Who exactly involved in this show has ever written Christian movies, shitty or otherwise?

The writers with supposedly that kind of background that were added for 2nd season were Alan Mcelroy and Vaun Wilmott (who co-wrote the 2nd episode). I haven't checked their background to see if this is true or not.
 
The writers with supposedly that kind of background that were added for 2nd season were Alan Mcelroy and Vaun Wilmott (who co-wrote the 2nd episode). I haven't checked their background to see if this is true or not.
Alan Mcelroy IMDB. Wide range of credits. Including entries in the Spawn and Halloween franchises.
Vaun Wilmott IMDB. Prison Break, Sons of Anarchy and Dominion, which I assume is the "Christian" thing?
 
Right. I was expecting the Preservers, mysterious and powerful, but biological aliens nevertheless.

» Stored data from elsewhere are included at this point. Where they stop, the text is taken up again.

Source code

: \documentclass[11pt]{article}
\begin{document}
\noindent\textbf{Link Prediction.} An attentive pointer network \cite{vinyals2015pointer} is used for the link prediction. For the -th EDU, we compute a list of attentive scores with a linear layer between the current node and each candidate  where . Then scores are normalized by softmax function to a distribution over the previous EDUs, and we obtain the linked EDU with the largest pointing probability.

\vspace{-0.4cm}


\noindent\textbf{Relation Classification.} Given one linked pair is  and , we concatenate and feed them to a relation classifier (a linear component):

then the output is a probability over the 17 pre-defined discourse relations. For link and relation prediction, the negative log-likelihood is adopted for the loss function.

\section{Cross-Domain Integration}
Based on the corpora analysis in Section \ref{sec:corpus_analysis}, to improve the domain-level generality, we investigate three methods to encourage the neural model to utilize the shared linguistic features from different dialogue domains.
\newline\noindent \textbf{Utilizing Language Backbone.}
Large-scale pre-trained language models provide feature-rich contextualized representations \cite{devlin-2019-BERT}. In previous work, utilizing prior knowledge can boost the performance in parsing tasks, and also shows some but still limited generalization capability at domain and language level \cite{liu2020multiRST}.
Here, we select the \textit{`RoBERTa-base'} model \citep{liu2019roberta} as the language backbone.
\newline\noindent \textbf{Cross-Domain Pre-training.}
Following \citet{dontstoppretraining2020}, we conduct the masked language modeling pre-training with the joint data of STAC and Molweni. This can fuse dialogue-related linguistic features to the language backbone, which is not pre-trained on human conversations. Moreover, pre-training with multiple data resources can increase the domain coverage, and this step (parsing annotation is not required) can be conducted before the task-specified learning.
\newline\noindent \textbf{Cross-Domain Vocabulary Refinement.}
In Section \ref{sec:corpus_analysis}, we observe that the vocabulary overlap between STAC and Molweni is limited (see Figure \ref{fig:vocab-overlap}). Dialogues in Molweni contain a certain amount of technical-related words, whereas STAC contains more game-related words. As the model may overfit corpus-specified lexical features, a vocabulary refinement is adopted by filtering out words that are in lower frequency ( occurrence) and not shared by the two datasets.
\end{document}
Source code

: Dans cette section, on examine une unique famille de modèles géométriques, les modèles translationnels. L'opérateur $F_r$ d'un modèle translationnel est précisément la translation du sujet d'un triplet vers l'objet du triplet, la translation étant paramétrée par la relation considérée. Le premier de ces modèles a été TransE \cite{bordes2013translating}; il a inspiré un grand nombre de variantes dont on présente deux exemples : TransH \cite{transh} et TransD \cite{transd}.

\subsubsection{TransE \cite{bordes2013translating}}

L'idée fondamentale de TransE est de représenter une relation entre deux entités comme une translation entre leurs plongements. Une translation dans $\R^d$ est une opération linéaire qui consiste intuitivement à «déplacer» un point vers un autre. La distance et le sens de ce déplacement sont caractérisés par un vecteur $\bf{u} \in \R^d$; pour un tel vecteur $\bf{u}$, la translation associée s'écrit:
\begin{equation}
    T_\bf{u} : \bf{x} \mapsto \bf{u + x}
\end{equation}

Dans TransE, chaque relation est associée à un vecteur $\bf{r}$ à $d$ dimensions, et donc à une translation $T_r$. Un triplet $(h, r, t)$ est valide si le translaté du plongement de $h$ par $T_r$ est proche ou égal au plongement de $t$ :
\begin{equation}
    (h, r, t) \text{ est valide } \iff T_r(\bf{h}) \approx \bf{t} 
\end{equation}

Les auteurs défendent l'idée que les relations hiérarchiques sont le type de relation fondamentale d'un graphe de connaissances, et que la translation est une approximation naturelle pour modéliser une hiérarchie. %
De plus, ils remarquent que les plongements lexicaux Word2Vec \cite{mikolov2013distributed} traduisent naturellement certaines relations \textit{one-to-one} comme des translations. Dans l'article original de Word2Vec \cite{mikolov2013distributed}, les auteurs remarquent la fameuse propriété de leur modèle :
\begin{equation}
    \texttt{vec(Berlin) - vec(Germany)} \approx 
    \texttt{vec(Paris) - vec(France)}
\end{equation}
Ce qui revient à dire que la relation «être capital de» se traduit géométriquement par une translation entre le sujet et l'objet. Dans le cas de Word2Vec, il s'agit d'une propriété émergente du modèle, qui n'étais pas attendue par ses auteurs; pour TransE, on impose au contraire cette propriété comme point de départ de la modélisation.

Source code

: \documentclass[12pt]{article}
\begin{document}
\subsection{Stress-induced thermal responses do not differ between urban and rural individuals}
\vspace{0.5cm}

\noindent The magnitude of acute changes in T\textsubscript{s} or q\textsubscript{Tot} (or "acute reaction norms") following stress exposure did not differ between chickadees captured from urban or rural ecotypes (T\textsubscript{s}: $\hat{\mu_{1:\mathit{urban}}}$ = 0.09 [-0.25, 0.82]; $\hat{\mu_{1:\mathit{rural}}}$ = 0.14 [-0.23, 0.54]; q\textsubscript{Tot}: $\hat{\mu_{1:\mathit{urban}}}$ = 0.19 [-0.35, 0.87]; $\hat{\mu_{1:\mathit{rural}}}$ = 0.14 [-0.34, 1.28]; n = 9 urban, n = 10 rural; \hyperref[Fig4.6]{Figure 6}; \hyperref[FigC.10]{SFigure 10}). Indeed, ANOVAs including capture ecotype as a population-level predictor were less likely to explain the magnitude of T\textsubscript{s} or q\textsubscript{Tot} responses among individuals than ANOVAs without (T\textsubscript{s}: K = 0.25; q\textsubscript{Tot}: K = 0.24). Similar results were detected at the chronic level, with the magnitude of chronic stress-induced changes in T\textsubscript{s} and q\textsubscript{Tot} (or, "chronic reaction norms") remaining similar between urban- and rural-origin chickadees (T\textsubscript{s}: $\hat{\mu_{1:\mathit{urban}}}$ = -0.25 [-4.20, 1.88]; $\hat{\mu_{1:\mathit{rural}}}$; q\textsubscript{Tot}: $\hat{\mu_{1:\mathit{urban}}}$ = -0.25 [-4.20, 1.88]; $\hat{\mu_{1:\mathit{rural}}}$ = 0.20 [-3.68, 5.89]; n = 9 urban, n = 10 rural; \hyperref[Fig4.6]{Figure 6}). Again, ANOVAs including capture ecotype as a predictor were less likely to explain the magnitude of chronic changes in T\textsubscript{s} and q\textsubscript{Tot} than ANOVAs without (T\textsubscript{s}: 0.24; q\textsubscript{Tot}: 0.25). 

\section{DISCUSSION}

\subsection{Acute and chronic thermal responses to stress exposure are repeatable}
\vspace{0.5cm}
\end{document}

I've been thinking some more about those two examples in my first post, and it's not the case that they break our reality, but that they break the rules of Star Trek's reality. Deliberately I think. First was the asteroid that couldn't be teleported by the Magic Save The Day device – you know, the transporter – a development presented as so shocking that it was used as the act break. Of course it didn't turn out to be magic, just a new scientific development that had to be understood, but it was something the Star Trek reality hadn't seen before. It took work to understand.

Then there was New Eden, where the inhabitants became more, not less, religious as a result of encountering advanced extraterrestrial intelligence. Trek has generally held to the idea that as humans expand into the Galaxy, we'll become more secular, and has implied that secularism is required for peace (see: Who Watches the Watchers, where the Minitakans are willing to commit human sacrifice as soon as they get religion). But in New Eden, the colonists are peaceful because they've blended their faiths.

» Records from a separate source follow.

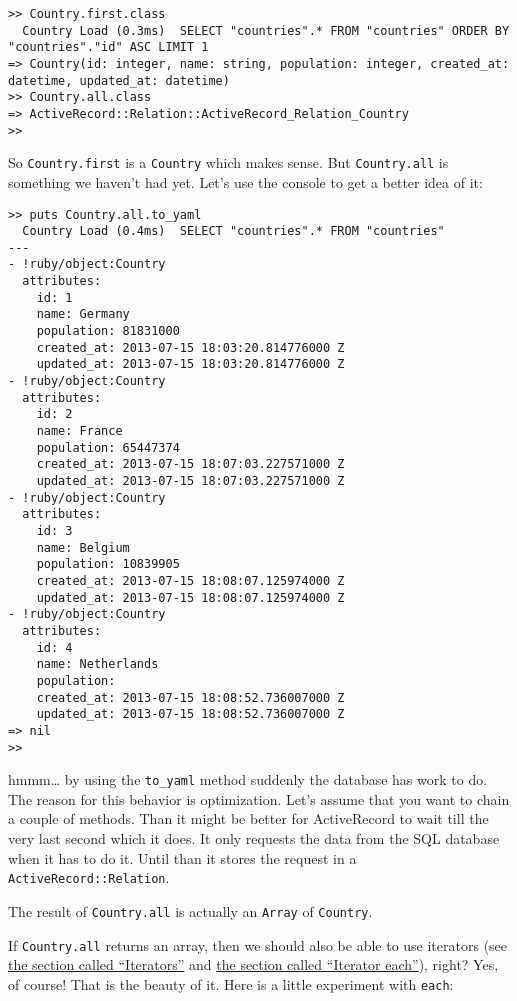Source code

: \documentclass[a4paper]{book}
\newcounter{tab}[chapter]
\begin{document}
\begin{shaded}\begin{verbatim}
>> Country.first.class
  Country Load (0.3ms)  SELECT "countries".* FROM "countries" ORDER BY "countries"."id" ASC LIMIT 1
=> Country(id: integer, name: string, population: integer, created_at: datetime, updated_at: datetime)
>> Country.all.class
=> ActiveRecord::Relation::ActiveRecord_Relation_Country
>>
\end{verbatim}\end{shaded}

So \texttt{Country.first} is a \texttt{Country} which makes sense. But \texttt{Country.all} is something we haven't had yet. Let's use the console to get a better idea of it:

\begin{shaded}\begin{verbatim}
>> puts Country.all.to_yaml
  Country Load (0.4ms)  SELECT "countries".* FROM "countries"
---
- !ruby/object:Country
  attributes:
    id: 1
    name: Germany
    population: 81831000
    created_at: 2013-07-15 18:03:20.814776000 Z
    updated_at: 2013-07-15 18:03:20.814776000 Z
- !ruby/object:Country
  attributes:
    id: 2
    name: France
    population: 65447374
    created_at: 2013-07-15 18:07:03.227571000 Z
    updated_at: 2013-07-15 18:07:03.227571000 Z
- !ruby/object:Country
  attributes:
    id: 3
    name: Belgium
    population: 10839905
    created_at: 2013-07-15 18:08:07.125974000 Z
    updated_at: 2013-07-15 18:08:07.125974000 Z
- !ruby/object:Country
  attributes:
    id: 4
    name: Netherlands
    population:
    created_at: 2013-07-15 18:08:52.736007000 Z
    updated_at: 2013-07-15 18:08:52.736007000 Z
=> nil
>>
\end{verbatim}\end{shaded}

hmmm\ldots{} by using the \texttt{to\_yaml} method suddenly the database has work to do. The reason for this behavior is optimization. Let's assume that you want to chain a couple of methods. Than it might be better for ActiveRecord to wait till the very last second which it does. It only requests the data from the SQL database when it has to do it. Until than it stores the request in a \texttt{ActiveRecord::Relation}.

The result of \texttt{Country.all} is actually an \texttt{Array} of \texttt{Country}.

If \texttt{Country.all} returns an array, then we should also be able to use iterators (see \hyperref[iterator]{the section called “Iterators”} and \hyperref[arrayux5fiterator]{the section called “Iterator each”}), right? Yes, of course! That is the beauty of it. Here is a little experiment with \texttt{each}:
\end{document}
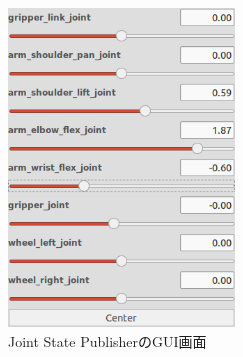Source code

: \begin{figure}[htp]
  \centering
  \includegraphics[width=6cm]{pictures/chapter11/pic_11_43.png}
  \caption{Joint State PublisherのGUI画面}
\end{figure}


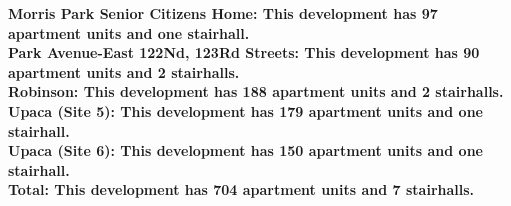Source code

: \bf{Morris Park Senior Citizens Home}: This development has 97 apartment units and one stairhall.\\\bf{Park Avenue-East 122Nd, 123Rd Streets}: This development has 90 apartment units and 2 stairhalls.\\\bf{Robinson}: This development has 188 apartment units and 2 stairhalls.\\\bf{Upaca (Site 5)}: This development has 179 apartment units and one stairhall.\\\bf{Upaca (Site 6)}: This development has 150 apartment units and one stairhall.\\\bf{Total}: This development has 704 apartment units and 7 stairhalls.\\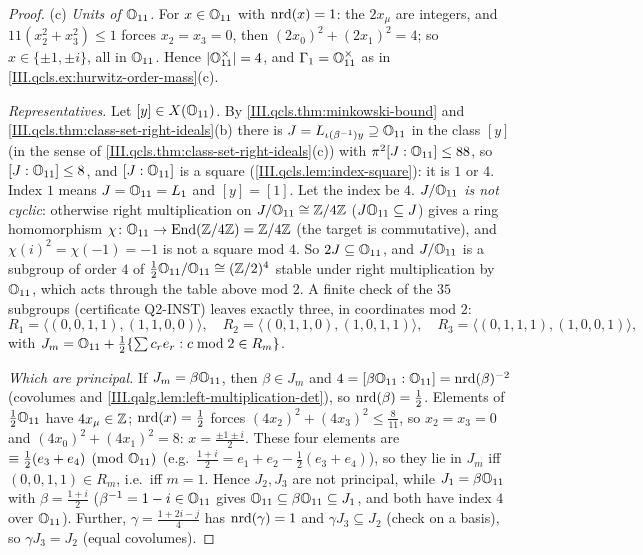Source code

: \begin{proof}
(c) \emph{Units of $\mathbb{O}_{11}$.} For $x\in\mathbb{O}_{11}$ with $\operatorname{nrd}(x)=1$: the $2x_\mu$ are integers, and $11(x_2^2+x_3^2)\le1$ forces $x_2=x_3=0$, then
$(2x_0)^2+(2x_1)^2=4$; so $x\in\{\pm1,\pm i\}$, all in $\mathbb{O}_{11}$. Hence $\lvert\mathbb{O}_{11}^\times\rvert=4$, and $\Gamma_1=\mathbb{O}_{11}^\times$ as in
\cref{III.qcls.ex:hurwitz-order-mass}(c).

\emph{Representatives.} Let $[y]\in X(\mathbb{O}_{11})$. By \cref{III.qcls.thm:minkowski-bound} and \cref{III.qcls.thm:class-set-right-ideals}(b) there is
$J=L_{\iota(\beta^{-1})y}\supseteq\mathbb{O}_{11}$ in the class $[y]$ (in the sense of \cref{III.qcls.thm:class-set-right-ideals}(c)) with
$\pi^2[J:\mathbb{O}_{11}]\le88$, so $[J:\mathbb{O}_{11}]\le8$, and $[J:\mathbb{O}_{11}]$ is a square (\cref{III.qcls.lem:index-square}): it is $1$ or $4$. Index $1$ means
$J=\mathbb{O}_{11}=L_1$ and $[y]=[1]$. Let the index be $4$. \emph{$J/\mathbb{O}_{11}$ is not cyclic}: otherwise right multiplication on $J/\mathbb{O}_{11}\cong\mathbb{Z}/4\mathbb{Z}$
($J\mathbb{O}_{11}\subseteq J$) gives a ring homomorphism $\chi\colon\mathbb{O}_{11}\to\operatorname{End}(\mathbb{Z}/4\mathbb{Z})=\mathbb{Z}/4\mathbb{Z}$ (the target is commutative), and
$\chi(i)^2=\chi(-1)=-1$ is not a square mod $4$. So $2J\subseteq\mathbb{O}_{11}$, and $J/\mathbb{O}_{11}$ is a subgroup of order $4$ of
$\frac12\mathbb{O}_{11}/\mathbb{O}_{11}\cong(\mathbb{Z}/2)^4$ stable under right multiplication by $\mathbb{O}_{11}$, which acts through the table above mod $2$. A finite check of
the $35$ subgroups (certificate Q2-INST) leaves exactly three, in coordinates mod $2$:
\[
  R_1=\langle(0,0,1,1),(1,1,0,0)\rangle,\quad R_2=\langle(0,1,1,0),(1,0,1,1)\rangle,\quad R_3=\langle(0,1,1,1),(1,0,0,1)\rangle,
\]
with $J_m=\mathbb{O}_{11}+\frac12\{\sum c_re_r:c\bmod2\in R_m\}$.

\emph{Which are principal.} If $J_m=\beta\mathbb{O}_{11}$, then $\beta\in J_m$ and $4=[\beta\mathbb{O}_{11}:\mathbb{O}_{11}]=\operatorname{nrd}(\beta)^{-2}$ (covolumes and
\cref{III.qalg.lem:left-multiplication-det}), so $\operatorname{nrd}(\beta)=\frac12$. Elements of $\frac12\mathbb{O}_{11}$ have $4x_\mu\in\mathbb{Z}$; $\operatorname{nrd}(x)=\frac12$ forces
$(4x_2)^2+(4x_3)^2\le\frac8{11}$, so $x_2=x_3=0$ and $(4x_0)^2+(4x_1)^2=8$: $x=\frac{\pm1\pm i}2$. These four elements are $\equiv\frac12(e_3+e_4)\pmod{\mathbb{O}_{11}}$
(e.g.\ $\frac{1+i}2=e_1+e_2-\frac12(e_3+e_4)$), so they lie in $J_m$ iff $(0,0,1,1)\in R_m$, i.e.\ iff $m=1$. Hence $J_2,J_3$ are not principal, while
$J_1=\beta\mathbb{O}_{11}$ with $\beta=\frac{1+i}2$ ($\beta^{-1}=1-i\in\mathbb{O}_{11}$ gives $\mathbb{O}_{11}\subseteq\beta\mathbb{O}_{11}\subseteq J_1$, and both have index $4$ over
$\mathbb{O}_{11}$). Further, $\gamma=\frac{1+2i-j}4$ has $\operatorname{nrd}(\gamma)=1$ and $\gamma J_3\subseteq J_2$ (check on a basis), so $\gamma J_3=J_2$ (equal covolumes).


\end{proof}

Both of those challenge certain conventions that Trek relies on, and I don't think it was unintentional. IMO, it was a statement about where the season was headed, and I think it's probably poorer for choosing Space CIA vs. Skynet instead.
The Preservers and the First Federation are great, I have read all the Shatnerverse books and found them to be engaging and believable even though it was a case of blink and you will miss them.

Teaching the folly of the Prime Directive with no shits given.
 
Nothing about heresy, but they do have a chapel on the Enterprise and McCoy for one says they come from a land of many beliefs.
Beliefs are not the same as religions as religions tend to present more organizations, while beliefs can be as varied as the individual (and even within religions beliefs can vary).
 
It's Alan McElroy people were worried about. He wrote one of the Left Behind movies. (Or so said his IMDB back in 2017. I'm too lazy to double-check now.)

One adapted script twenty years ago. If his output since is any indication, I'd be more worried that he's a writer of schlocky b-action trash. As far as I can tell, I've worked on as many pseudo-religious scripts/novels/short stories as he has. And likely for the same reason. Someone was giving me money to do it. Not because I am the least bit a 'believer';.
 
Alan Mcelroy IMDB. Wide range of credits. Including entries in the Spawn and Halloween franchises.
Vaun Wilmott IMDB. Prison Break, Sons of Anarchy and Dominion, which I assume is the "Christian" thing?

I watched all of Dominion. It Christian by way of what you get by listening to an audiobook of the book of revelations while on magic mushrooms and watching all those bad Mad Max ripoffs from the 80s (and yes, not just two or three, all of them).

I that's not amusing enough, It was more popular with audiences than anything Syfy has had on the air in the last decade except for Defiance.